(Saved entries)

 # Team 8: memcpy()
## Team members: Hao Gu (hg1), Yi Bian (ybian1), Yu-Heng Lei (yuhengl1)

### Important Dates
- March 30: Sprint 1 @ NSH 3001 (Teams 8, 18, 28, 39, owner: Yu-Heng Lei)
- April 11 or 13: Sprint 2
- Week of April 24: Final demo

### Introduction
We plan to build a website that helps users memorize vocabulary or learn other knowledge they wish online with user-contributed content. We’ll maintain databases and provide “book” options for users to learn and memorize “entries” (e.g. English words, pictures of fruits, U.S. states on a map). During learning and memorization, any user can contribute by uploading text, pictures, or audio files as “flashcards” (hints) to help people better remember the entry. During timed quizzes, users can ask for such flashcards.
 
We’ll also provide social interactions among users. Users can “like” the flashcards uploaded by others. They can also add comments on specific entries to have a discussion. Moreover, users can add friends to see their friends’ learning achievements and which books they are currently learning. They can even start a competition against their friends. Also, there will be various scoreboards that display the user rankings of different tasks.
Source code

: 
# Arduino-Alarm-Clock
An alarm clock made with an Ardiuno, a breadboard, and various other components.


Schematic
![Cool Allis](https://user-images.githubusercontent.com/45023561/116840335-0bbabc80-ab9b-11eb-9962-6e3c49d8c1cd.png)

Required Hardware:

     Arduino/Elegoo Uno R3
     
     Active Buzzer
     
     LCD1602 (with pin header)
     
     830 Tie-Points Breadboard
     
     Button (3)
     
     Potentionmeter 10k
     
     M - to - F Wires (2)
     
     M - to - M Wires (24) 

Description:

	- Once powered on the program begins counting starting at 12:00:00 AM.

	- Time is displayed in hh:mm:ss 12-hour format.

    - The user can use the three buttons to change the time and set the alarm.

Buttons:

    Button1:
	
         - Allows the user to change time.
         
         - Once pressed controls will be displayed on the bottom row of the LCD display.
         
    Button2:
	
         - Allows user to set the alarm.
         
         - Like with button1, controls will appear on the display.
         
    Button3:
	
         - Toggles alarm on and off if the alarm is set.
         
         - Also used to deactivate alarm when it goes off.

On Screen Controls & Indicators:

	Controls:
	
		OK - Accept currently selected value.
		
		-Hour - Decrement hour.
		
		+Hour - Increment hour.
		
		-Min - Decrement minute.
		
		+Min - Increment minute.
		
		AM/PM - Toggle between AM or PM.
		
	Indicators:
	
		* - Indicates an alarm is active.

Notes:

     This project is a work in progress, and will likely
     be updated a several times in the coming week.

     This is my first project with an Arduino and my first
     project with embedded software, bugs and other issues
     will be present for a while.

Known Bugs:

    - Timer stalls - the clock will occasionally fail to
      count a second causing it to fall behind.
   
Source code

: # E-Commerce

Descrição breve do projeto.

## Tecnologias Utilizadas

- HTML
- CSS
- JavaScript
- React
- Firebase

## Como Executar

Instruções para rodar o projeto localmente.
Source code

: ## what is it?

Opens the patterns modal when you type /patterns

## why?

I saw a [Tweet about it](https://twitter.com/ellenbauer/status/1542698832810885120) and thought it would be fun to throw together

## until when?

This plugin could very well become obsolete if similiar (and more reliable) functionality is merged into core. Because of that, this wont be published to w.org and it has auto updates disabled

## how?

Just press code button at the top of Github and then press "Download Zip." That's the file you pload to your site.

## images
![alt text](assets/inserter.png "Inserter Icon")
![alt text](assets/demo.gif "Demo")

*Aim of the task*. From the data above, give every line again exactly as it appears.

*Answer*.
 # Team 8: memcpy()
## Team members: Hao Gu (hg1), Yi Bian (ybian1), Yu-Heng Lei (yuhengl1)

### Important Dates
- March 30: Sprint 1 @ NSH 3001 (Teams 8, 18, 28, 39, owner: Yu-Heng Lei)
- April 11 or 13: Sprint 2
- Week of April 24: Final demo

### Introduction
We plan to build a website that helps users memorize vocabulary or learn other knowledge they wish online with user-contributed content. We’ll maintain databases and provide “book” options for users to learn and memorize “entries” (e.g. English words, pictures of fruits, U.S. states on a map). During learning and memorization, any user can contribute by uploading text, pictures, or audio files as “flashcards” (hints) to help people better remember the entry. During timed quizzes, users can ask for such flashcards.
 
We’ll also provide social interactions among users. Users can “like” the flashcards uploaded by others. They can also add comments on specific entries to have a discussion. Moreover, users can add friends to see their friends’ learning achievements and which books they are currently learning. They can even start a competition against their friends. Also, there will be various scoreboards that display the user rankings of different tasks.
Source code

: 
# Arduino-Alarm-Clock
An alarm clock made with an Ardiuno, a breadboard, and various other components.


Schematic
![Cool Allis](https://user-images.githubusercontent.com/45023561/116840335-0bbabc80-ab9b-11eb-9962-6e3c49d8c1cd.png)

Required Hardware:

     Arduino/Elegoo Uno R3
     
     Active Buzzer
     
     LCD1602 (with pin header)
     
     830 Tie-Points Breadboard
     
     Button (3)
     
     Potentionmeter 10k
     
     M - to - F Wires (2)
     
     M - to - M Wires (24) 

Description:

	- Once powered on the program begins counting starting at 12:00:00 AM.

	- Time is displayed in hh:mm:ss 12-hour format.

    - The user can use the three buttons to change the time and set the alarm.

Buttons:

    Button1:
	
         - Allows the user to change time.
         
         - Once pressed controls will be displayed on the bottom row of the LCD display.
         
    Button2:
	
         - Allows user to set the alarm.
         
         - Like with button1, controls will appear on the display.
         
    Button3:
	
         - Toggles alarm on and off if the alarm is set.
         
         - Also used to deactivate alarm when it goes off.

On Screen Controls & Indicators:

	Controls:
	
		OK - Accept currently selected value.
		
		-Hour - Decrement hour.
		
		+Hour - Increment hour.
		
		-Min - Decrement minute.
		
		+Min - Increment minute.
		
		AM/PM - Toggle between AM or PM.
		
	Indicators:
	
		* - Indicates an alarm is active.

Notes:

     This project is a work in progress, and will likely
     be updated a several times in the coming week.

     This is my first project with an Arduino and my first
     project with embedded software, bugs and other issues
     will be present for a while.

Known Bugs:

    - Timer stalls - the clock will occasionally fail to
      count a second causing it to fall behind.
   
Source code

: # E-Commerce

Descrição breve do projeto.

## Tecnologias Utilizadas

- HTML
- CSS
- JavaScript
- React
- Firebase

## Como Executar

Instruções para rodar o projeto localmente.
Source code

: ## what is it?

Opens the patterns modal when you type /patterns

## why?

I saw a [Tweet about it](https://twitter.com/ellenbauer/status/1542698832810885120) and thought it would be fun to throw together

## until when?

This plugin could very well become obsolete if similiar (and more reliable) functionality is merged into core. Because of that, this wont be published to w.org and it has auto updates disabled

## how?

Just press code button at the top of Github and then press "Download Zip." That's the file you pload to your site.

## images
![alt text](assets/inserter.png "Inserter Icon")
![alt text](assets/demo.gif "Demo")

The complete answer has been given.